Clinical Reasoning: Siblings with progressive weakness, hypotonia, nystagmus, and hearing loss

2018 
A Yemeni boy was born healthy at full term after an uncomplicated pregnancy and delivery. Head circumference (HC) at birth is unknown. At 3 months of age, he developed vomiting and failure to thrive. He was diagnosed with renal tubular acidosis (RTA). Targeted DNA analysis revealed ATP6V0A4 mutations associated with autosomal recessive distal RTA. Around 12 months of life, the patient developed horizontal nystagmus.

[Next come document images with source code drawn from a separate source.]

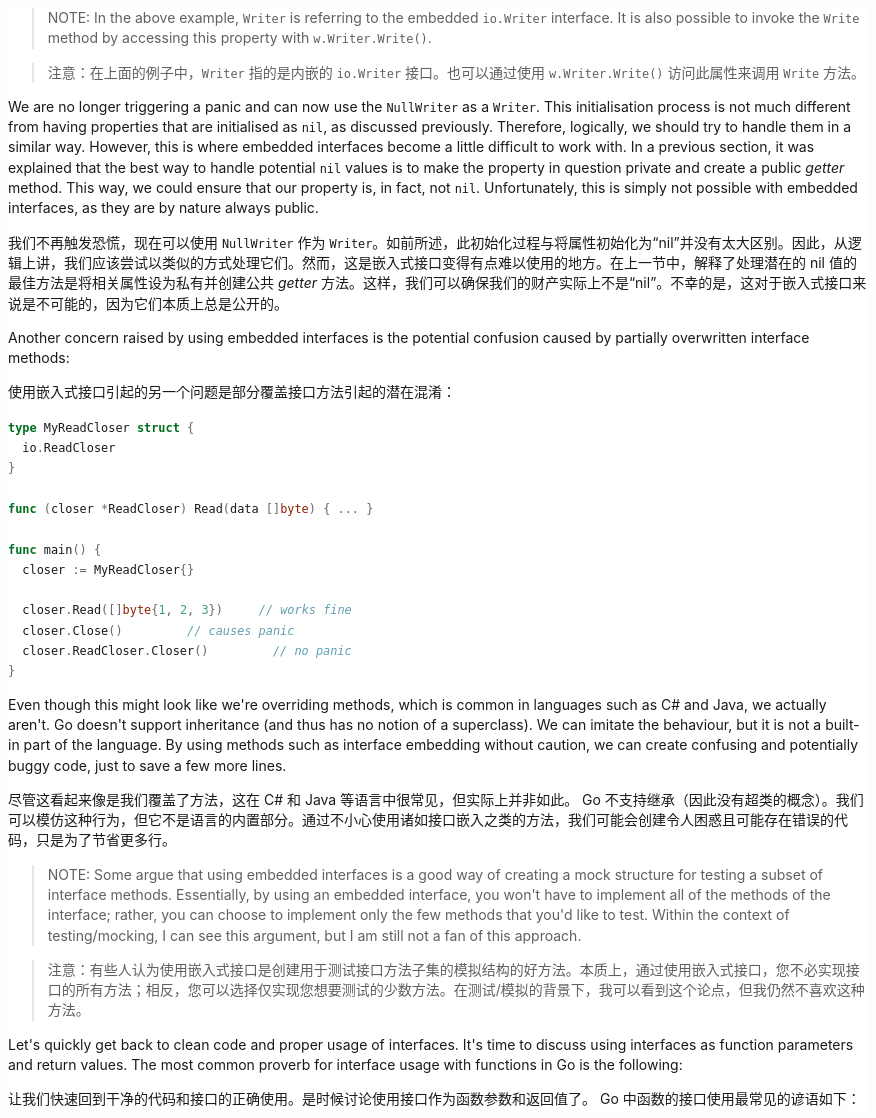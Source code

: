 > NOTE: In the above example, `Writer` is referring to the embedded `io.Writer` interface. It is also possible to invoke the `Write` method by accessing this property with `w.Writer.Write()`.

> 注意：在上面的例子中，`Writer` 指的是内嵌的 `io.Writer` 接口。也可以通过使用 `w.Writer.Write()` 访问此属性来调用 `Write` 方法。

We are no longer triggering a panic and can now use the `NullWriter` as a `Writer`. This initialisation process is not much different from having properties that are initialised as `nil`, as discussed previously. Therefore, logically, we should try to handle them in a similar way. However, this is where embedded interfaces become a little difficult to work with. In a previous section, it was explained that the best way to handle potential `nil` values is to make the property in question private and create a public *getter* method. This way, we could ensure that our property is, in fact, not `nil`. Unfortunately, this is simply not possible with embedded interfaces, as they are by nature always public.

我们不再触发恐慌，现在可以使用 `NullWriter` 作为 `Writer`。如前所述，此初始化过程与将属性初始化为“nil”并没有太大区别。因此，从逻辑上讲，我们应该尝试以类似的方式处理它们。然而，这是嵌入式接口变得有点难以使用的地方。在上一节中，解释了处理潜在的 nil 值的最佳方法是将相关属性设为私有并创建公共 *getter* 方法。这样，我们可以确保我们的财产实际上不是“nil”。不幸的是，这对于嵌入式接口来说是不可能的，因为它们本质上总是公开的。

Another concern raised by using embedded interfaces is the potential confusion caused by partially overwritten interface methods:

使用嵌入式接口引起的另一个问题是部分覆盖接口方法引起的潜在混淆：

```go
type MyReadCloser struct {
  io.ReadCloser
}

func (closer *ReadCloser) Read(data []byte) { ... }

func main() {
  closer := MyReadCloser{}
  
  closer.Read([]byte{1, 2, 3})     // works fine
  closer.Close()         // causes panic
  closer.ReadCloser.Closer()         // no panic
}
```

Even though this might look like we're overriding methods, which is common in languages such as C# and Java, we actually aren't. Go doesn't support inheritance (and thus has no notion of a superclass). We can imitate the behaviour, but it is not a built-in part of the language. By using methods such as interface embedding without caution, we can create confusing and potentially buggy code, just to save a few more lines.

尽管这看起来像是我们覆盖了方法，这在 C# 和 Java 等语言中很常见，但实际上并非如此。 Go 不支持继承（因此没有超类的概念）。我们可以模仿这种行为，但它不是语言的内置部分。通过不小心使用诸如接口嵌入之类的方法，我们可能会创建令人困惑且可能存在错误的代码，只是为了节省更多行。

> NOTE: Some argue that using embedded interfaces is a good way of creating a mock structure for testing a subset of interface methods. Essentially, by using an embedded interface, you won't have to implement all of the methods of the interface; rather, you can choose to implement only the few methods that you'd like to test. Within the context of testing/mocking, I can see this argument, but I am still not a fan of this approach.

> 注意：有些人认为使用嵌入式接口是创建用于测试接口方法子集的模拟结构的好方法。本质上，通过使用嵌入式接口，您不必实现接口的所有方法；相反，您可以选择仅实现您想要测试的少数方法。在测试/模拟的背景下，我可以看到这个论点，但我仍然不喜欢这种方法。

Let's quickly get back to clean code and proper usage of interfaces. It's time to discuss using interfaces as function parameters and return values. The most common proverb for interface usage with functions in Go is the following:

让我们快速回到干净的代码和接口的正确使用。是时候讨论使用接口作为函数参数和返回值了。 Go 中函数的接口使用最常见的谚语如下：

At that time, his HC and height were approximately 10th percentile for age (45 cm and 74.9 cm, respectively). His development, the remainder of his neurologic examination, and brain MRI were normal. There were no birthmarks. He was lost to follow-up until 30 months of age, when he developed leg pain, progressive weakness of the lower, then upper extremities, dysarthria, decline in language skills, and sensorineural hearing loss following a mild viral illness. Examination at 30 months revealed normal muscle bulk, hypotonia, hyporeflexia, weakness (4/5 muscle strength throughout), and a wide-based gait. Bilateral wrist drop, finger contractures, decreased muscle bulk, and microcephaly (HC 2nd percentile, 46 cm) were noted at 53 months of age.